Saved entries:
******************************

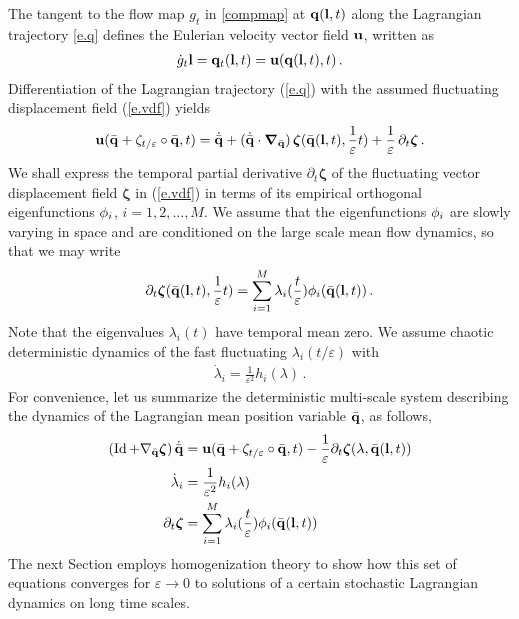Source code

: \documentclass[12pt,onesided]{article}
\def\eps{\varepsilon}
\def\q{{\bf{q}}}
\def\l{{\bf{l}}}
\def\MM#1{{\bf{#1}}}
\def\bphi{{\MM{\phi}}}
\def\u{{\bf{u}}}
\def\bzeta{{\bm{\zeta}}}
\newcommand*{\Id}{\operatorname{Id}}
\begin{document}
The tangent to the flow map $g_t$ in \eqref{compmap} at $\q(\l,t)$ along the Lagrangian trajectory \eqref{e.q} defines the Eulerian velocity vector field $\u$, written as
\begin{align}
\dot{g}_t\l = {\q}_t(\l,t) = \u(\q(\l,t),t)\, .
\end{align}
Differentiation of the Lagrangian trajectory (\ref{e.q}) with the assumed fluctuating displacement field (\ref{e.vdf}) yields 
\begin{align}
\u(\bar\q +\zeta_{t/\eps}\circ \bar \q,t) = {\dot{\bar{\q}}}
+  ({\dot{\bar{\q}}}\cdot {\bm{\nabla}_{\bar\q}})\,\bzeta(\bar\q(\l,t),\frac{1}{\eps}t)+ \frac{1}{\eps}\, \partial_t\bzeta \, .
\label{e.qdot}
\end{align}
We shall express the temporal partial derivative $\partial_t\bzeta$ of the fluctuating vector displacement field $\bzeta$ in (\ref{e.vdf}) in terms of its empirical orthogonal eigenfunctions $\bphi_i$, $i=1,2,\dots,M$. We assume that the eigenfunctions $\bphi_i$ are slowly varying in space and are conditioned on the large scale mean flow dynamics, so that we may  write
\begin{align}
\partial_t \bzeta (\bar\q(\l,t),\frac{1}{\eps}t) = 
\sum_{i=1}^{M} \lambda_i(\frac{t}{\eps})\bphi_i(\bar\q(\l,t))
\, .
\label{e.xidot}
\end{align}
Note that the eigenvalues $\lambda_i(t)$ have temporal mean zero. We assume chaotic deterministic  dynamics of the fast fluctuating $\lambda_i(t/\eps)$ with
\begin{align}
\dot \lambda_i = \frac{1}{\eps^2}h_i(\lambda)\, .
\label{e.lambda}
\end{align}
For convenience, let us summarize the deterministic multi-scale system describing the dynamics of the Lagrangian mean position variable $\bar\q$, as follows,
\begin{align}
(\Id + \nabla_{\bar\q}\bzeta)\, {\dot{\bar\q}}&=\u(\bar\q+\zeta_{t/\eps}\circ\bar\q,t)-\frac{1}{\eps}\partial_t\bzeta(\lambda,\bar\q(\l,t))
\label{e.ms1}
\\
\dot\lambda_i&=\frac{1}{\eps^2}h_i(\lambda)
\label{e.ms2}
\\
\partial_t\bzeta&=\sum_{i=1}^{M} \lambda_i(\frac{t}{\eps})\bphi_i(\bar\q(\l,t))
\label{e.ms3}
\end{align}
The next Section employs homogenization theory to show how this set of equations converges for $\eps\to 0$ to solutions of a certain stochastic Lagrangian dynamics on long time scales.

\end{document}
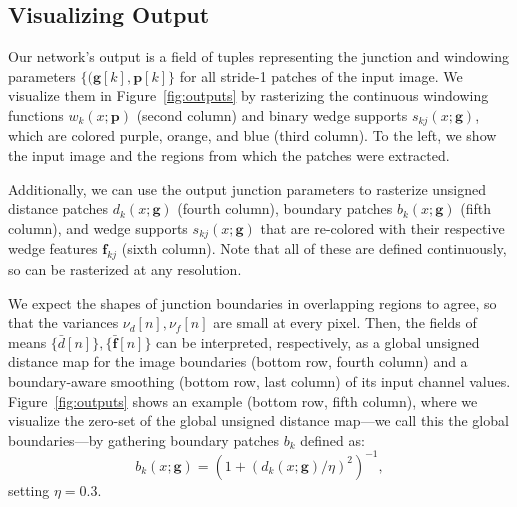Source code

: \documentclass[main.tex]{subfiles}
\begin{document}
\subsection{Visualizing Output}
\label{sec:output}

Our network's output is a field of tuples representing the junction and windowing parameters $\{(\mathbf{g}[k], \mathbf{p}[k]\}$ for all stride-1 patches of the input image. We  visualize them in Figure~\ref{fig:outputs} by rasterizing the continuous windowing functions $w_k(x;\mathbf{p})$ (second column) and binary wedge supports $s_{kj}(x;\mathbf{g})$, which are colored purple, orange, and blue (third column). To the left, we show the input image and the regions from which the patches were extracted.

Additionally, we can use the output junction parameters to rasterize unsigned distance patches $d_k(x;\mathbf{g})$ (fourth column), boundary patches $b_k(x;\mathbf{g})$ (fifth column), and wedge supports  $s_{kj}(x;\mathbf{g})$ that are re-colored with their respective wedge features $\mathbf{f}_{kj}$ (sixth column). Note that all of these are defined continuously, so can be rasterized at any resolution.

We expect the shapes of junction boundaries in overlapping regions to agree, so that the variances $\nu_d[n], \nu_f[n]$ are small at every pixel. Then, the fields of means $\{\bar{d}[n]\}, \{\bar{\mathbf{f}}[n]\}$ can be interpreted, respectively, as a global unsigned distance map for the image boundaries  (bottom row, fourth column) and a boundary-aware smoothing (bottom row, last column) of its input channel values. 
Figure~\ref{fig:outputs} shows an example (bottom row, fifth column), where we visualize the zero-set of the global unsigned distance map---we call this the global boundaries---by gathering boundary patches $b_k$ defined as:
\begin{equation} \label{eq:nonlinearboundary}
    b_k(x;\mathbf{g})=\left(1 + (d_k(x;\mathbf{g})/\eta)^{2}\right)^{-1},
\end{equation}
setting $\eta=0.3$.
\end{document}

******************************

#### Work request:
Read through the records above and copy the lines that contain "fourth".

#### Problem solution:
Additionally, we can use the output junction parameters to rasterize unsigned distance patches $d_k(x;\mathbf{g})$ (fourth column), boundary patches $b_k(x;\mathbf{g})$ (fifth column), and wedge supports  $s_{kj}(x;\mathbf{g})$ that are re-colored with their respective wedge features $\mathbf{f}_{kj}$ (sixth column). Note that all of these are defined continuously, so can be rasterized at any resolution.
We expect the shapes of junction boundaries in overlapping regions to agree, so that the variances $\nu_d[n], \nu_f[n]$ are small at every pixel. Then, the fields of means $\{\bar{d}[n]\}, \{\bar{\mathbf{f}}[n]\}$ can be interpreted, respectively, as a global unsigned distance map for the image boundaries  (bottom row, fourth column) and a boundary-aware smoothing (bottom row, last column) of its input channel values. 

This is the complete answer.